To see this, first note that \mathbf{X}^{T} \mathbf{X} is a symmetric and positive semi-definite matrix, which means the eigen-decomposition of \mathbf{X}^{T} \mathbf{X} always results in m non-negative eigenvalues and m orthonormal eigenvectors and each eigenvector corresponds to a unique eigenvalue,

\mathbf{X}^{T} \mathbf{X} = \mathbf{Q} \mathbf{\Lambda} \mathbf{Q}^{T}

where \mathbf{\Lambda} \in \mathbb{R}^{m \times m} is a diagonal matrix whose diagonal entries are eigenvalues of \mathbf{X}^{T} \mathbf{X} and \mathbf{Q} \in \mathbb{R}^{m \times m} is a orthogonal matrix whose columns are corresponding eigenvectors of \mathbf{X}^{T} \mathbf{X}.

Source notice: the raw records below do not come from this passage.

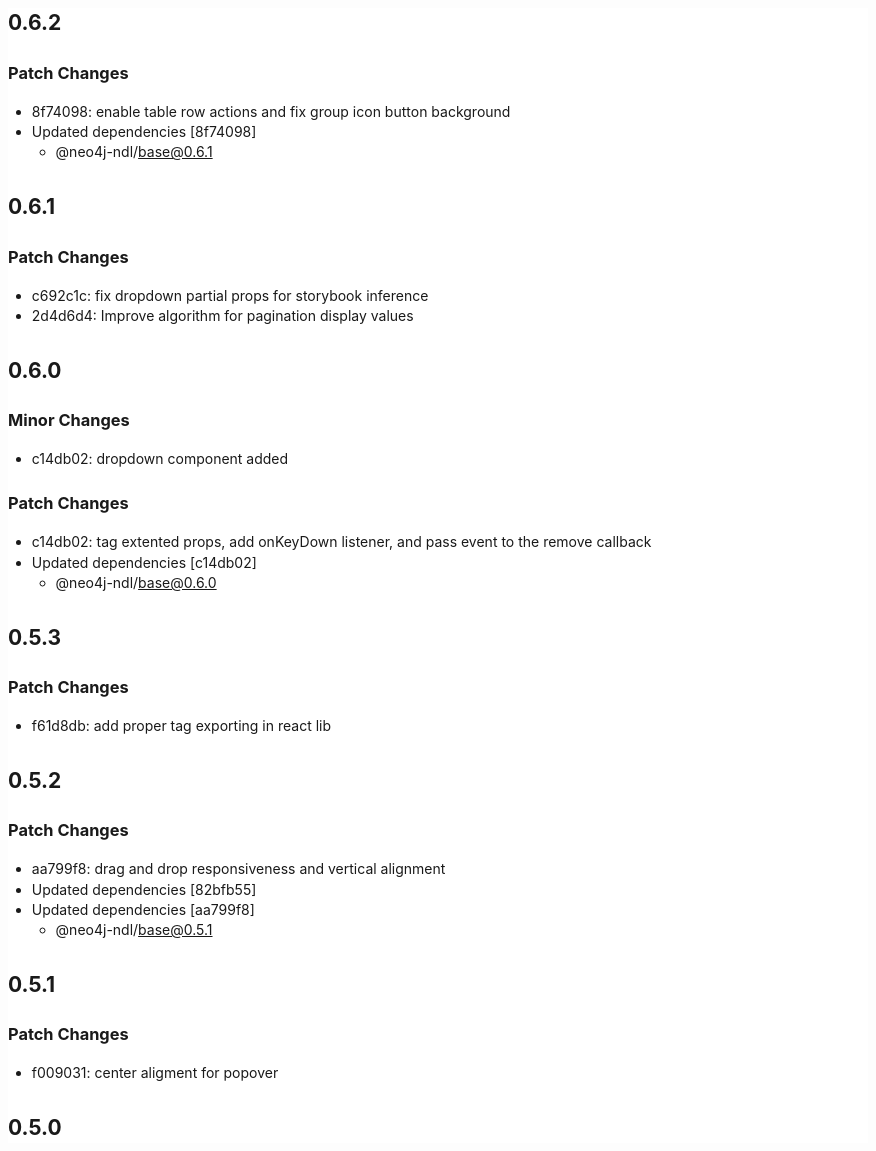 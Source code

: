 ## 0.6.2

### Patch Changes

- 8f74098: enable table row actions and fix group icon button background
- Updated dependencies [8f74098]
  - @neo4j-ndl/base@0.6.1

## 0.6.1

### Patch Changes

- c692c1c: fix dropdown partial props for storybook inference
- 2d4d6d4: Improve algorithm for pagination display values

## 0.6.0

### Minor Changes

- c14db02: dropdown component added

### Patch Changes

- c14db02: tag extented props, add onKeyDown listener, and pass event to the remove callback
- Updated dependencies [c14db02]
  - @neo4j-ndl/base@0.6.0

## 0.5.3

### Patch Changes

- f61d8db: add proper tag exporting in react lib

## 0.5.2

### Patch Changes

- aa799f8: drag and drop responsiveness and vertical alignment
- Updated dependencies [82bfb55]
- Updated dependencies [aa799f8]
  - @neo4j-ndl/base@0.5.1

## 0.5.1

### Patch Changes

- f009031: center aligment for popover

## 0.5.0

If we order the eigenvalues in diagonal entries of \mathbf{\Lambda} such that \lambda_{1} \geq \lambda_{2} \geq \dots \lambda_{m} and order the eigenvectors in \mathbf{Q} accordingly, the optimization problem defined in Equation 44.3 is solved by setting

\mathbf{B} = \mathbf{Q}_{p}

where \mathbf{Q}_{p} \in \mathbb{R}^{m \times p} contains the first p columns in \mathbf{Q}.

Proof

Let \mathbf{Y} = \mathbf{Q}^{T} \mathbf{B}. Since \mathbf{Q} is a orthogonal matrix and columns of \mathbf{B} must be orthonormal to each other,

\mathbf{Y}^{T} \mathbf{Y} = \mathbf{B}^{T} \mathbf{Q} \mathbf{Q}^{T} \mathbf{B} = \mathbf{B} \mathbf{I}_{m \times m} \mathbf{B}^{T} = \mathbf{I}_{p \times p},

which means the columns in \mathbf{Y} must also be orthonormal to each other no matter what values are in \mathbf{B}.

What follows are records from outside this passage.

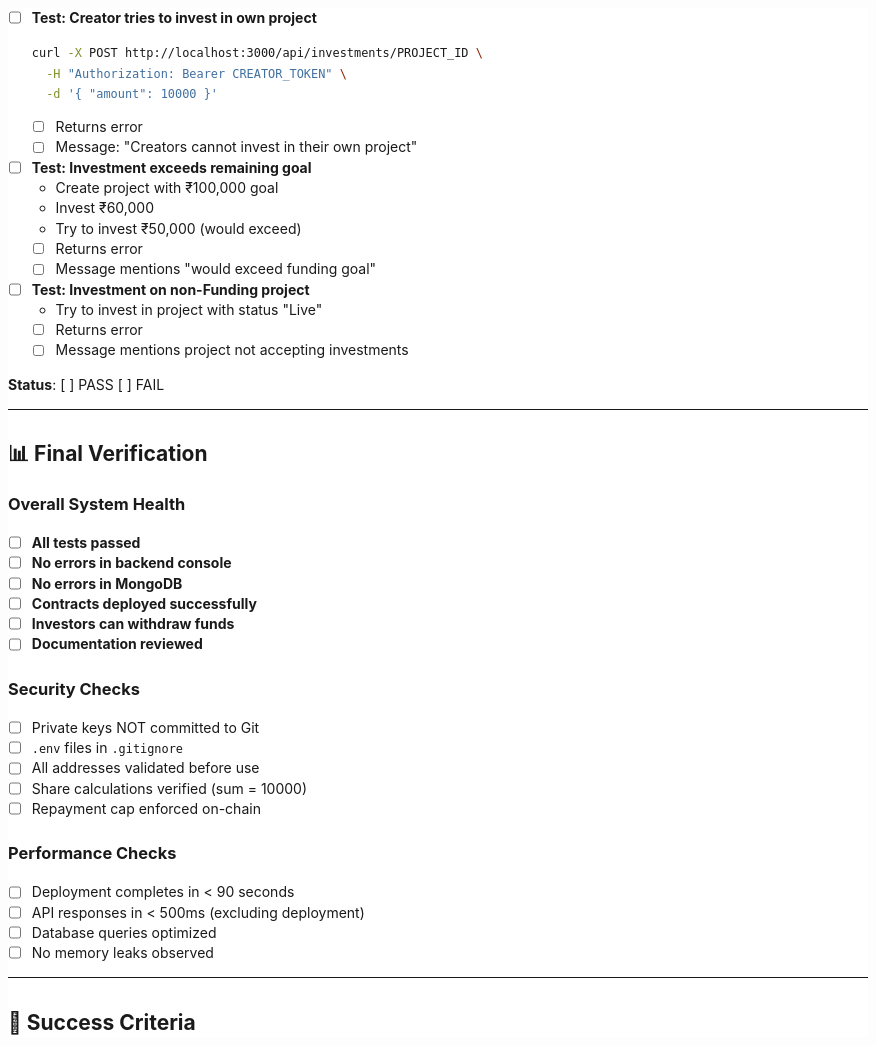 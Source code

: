 - [ ] **Test: Creator tries to invest in own project**
  ```bash
  curl -X POST http://localhost:3000/api/investments/PROJECT_ID \
    -H "Authorization: Bearer CREATOR_TOKEN" \
    -d '{ "amount": 10000 }'
  ```
  - [ ] Returns error
  - [ ] Message: "Creators cannot invest in their own project"

- [ ] **Test: Investment exceeds remaining goal**
  - Create project with ₹100,000 goal
  - Invest ₹60,000
  - Try to invest ₹50,000 (would exceed)
  - [ ] Returns error
  - [ ] Message mentions "would exceed funding goal"

- [ ] **Test: Investment on non-Funding project**
  - Try to invest in project with status "Live"
  - [ ] Returns error
  - [ ] Message mentions project not accepting investments

**Status**: [ ] PASS  [ ] FAIL

---

## 📊 Final Verification

### Overall System Health

- [ ] **All tests passed**
- [ ] **No errors in backend console**
- [ ] **No errors in MongoDB**
- [ ] **Contracts deployed successfully**
- [ ] **Investors can withdraw funds**
- [ ] **Documentation reviewed**

### Security Checks

- [ ] Private keys NOT committed to Git
- [ ] `.env` files in `.gitignore`
- [ ] All addresses validated before use
- [ ] Share calculations verified (sum = 10000)
- [ ] Repayment cap enforced on-chain

### Performance Checks

- [ ] Deployment completes in < 90 seconds
- [ ] API responses in < 500ms (excluding deployment)
- [ ] Database queries optimized
- [ ] No memory leaks observed

---

## 🎉 Success Criteria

The objective function of the optimization problem Equation 44.3 is then

\begin{aligned} \mathrm{tr} (\mathbf{B}^{T} \mathbf{X}^{T} \mathbf{X} \mathbf{B}) & = \mathrm{tr} (\mathbf{B}^{T} \mathbf{Q} \mathbf{\Lambda} \mathbf{Q}^{T} \mathbf{B}) \\ & = \mathrm{tr} (\mathbf{Y}^{T} \mathbf{\Lambda} \mathbf{Y}) \\ & = \sum_{i = 1}^{q} \lambda_{i} y_{i}^{2}, \end{aligned} \tag{44.4}

where y_{i} is the i-th diagonal value in \mathbf{Y}.

Since columns in \mathbf{Y} must be orthonormal and each \lambda_{i} is a fixed value, the equation in Equation 44.4 can maximized by setting every y_{i} = 1. That is, given the constraint \mathbf{Y}^{T} \mathbf{Y} = \mathbf{I}_{p \times p}, \mathrm{tr} (\mathbf{Y}^{T} \mathbf{\Lambda} \mathbf{Y}) is maximized when

\mathbf{Y} = \begin{bmatrix} 1 & 0 & \dots & 0 \\ 0 & 1 & \dots & 0 \\ \vdots & \vdots & \ddots & \vdots \\ 0 & 0 & \dots & 1 \\ 0 & 0 & \dots & 0 \\ \vdots & \vdots & \ddots & \vdots \\ 0 & 0 & \dots & 0 \end{bmatrix}. \tag{44.5}

Denoted by \mathbf{q}_{i}^{T} the transpose of i-th row of \mathbf{Q} (i-th eigenvector) and \mathbf{b}_{i} the i-th column of \mathbf{B}, the above result shows that

\begin{aligned} \mathbf{Q}^{T} \mathbf{B} & = \mathbf{Y} \\ \mathbf{q}_{i}^{T} \mathbf{b}_{i} & = 1 \\ \lVert \mathbf{q}_{i} \rVert \lVert \mathbf{b}_{i} \rVert \cos(\theta) & = 1 \\ \cos(\theta) & = 1 & [\lVert \mathbf{q}_{i} \rVert = \lVert \mathbf{b}_{i} \rVert = 1] \\ \theta & = 0 \end{aligned}

which means that the unit vectors \mathbf{q}_{i} and \mathbf{b}_{i} point to the same direction and thus they are the same vector.